*** Available data ***
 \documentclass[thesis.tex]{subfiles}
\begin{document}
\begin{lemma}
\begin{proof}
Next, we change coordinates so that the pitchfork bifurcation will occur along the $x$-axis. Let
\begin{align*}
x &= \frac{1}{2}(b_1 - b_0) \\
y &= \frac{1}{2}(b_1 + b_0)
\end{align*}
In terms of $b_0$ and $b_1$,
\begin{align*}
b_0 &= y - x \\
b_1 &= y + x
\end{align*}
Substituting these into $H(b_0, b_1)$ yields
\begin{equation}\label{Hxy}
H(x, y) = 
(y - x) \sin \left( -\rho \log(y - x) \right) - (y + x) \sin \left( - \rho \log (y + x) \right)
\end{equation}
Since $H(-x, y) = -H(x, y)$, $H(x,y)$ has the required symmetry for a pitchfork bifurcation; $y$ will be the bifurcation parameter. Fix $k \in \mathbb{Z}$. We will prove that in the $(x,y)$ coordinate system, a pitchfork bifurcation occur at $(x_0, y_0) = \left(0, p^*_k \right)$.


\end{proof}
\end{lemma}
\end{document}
*** End of Available data ***
*** Available data ***
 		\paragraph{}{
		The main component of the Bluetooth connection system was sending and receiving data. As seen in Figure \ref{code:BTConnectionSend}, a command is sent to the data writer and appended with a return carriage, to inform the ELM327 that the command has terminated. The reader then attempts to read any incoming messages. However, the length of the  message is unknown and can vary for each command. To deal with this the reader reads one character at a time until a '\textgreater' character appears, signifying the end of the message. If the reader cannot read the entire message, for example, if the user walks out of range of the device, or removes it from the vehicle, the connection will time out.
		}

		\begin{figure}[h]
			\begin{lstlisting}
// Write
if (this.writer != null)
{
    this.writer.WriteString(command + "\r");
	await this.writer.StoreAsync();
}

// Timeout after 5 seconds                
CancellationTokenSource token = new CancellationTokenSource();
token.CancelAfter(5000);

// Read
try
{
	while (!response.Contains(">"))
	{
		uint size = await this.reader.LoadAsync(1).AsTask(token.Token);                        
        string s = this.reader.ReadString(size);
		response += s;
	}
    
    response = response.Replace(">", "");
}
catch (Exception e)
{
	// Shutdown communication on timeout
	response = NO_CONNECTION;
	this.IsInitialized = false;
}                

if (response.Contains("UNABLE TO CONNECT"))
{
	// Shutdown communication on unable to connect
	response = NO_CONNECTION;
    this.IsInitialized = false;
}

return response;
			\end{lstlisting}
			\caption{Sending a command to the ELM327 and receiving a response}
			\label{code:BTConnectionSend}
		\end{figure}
*** End of Available data ***
- Task -
Wherever a line of the records above contains the string "communication", copy that line out.

- Exercise result -
	// Shutdown communication on timeout
	// Shutdown communication on unable to connect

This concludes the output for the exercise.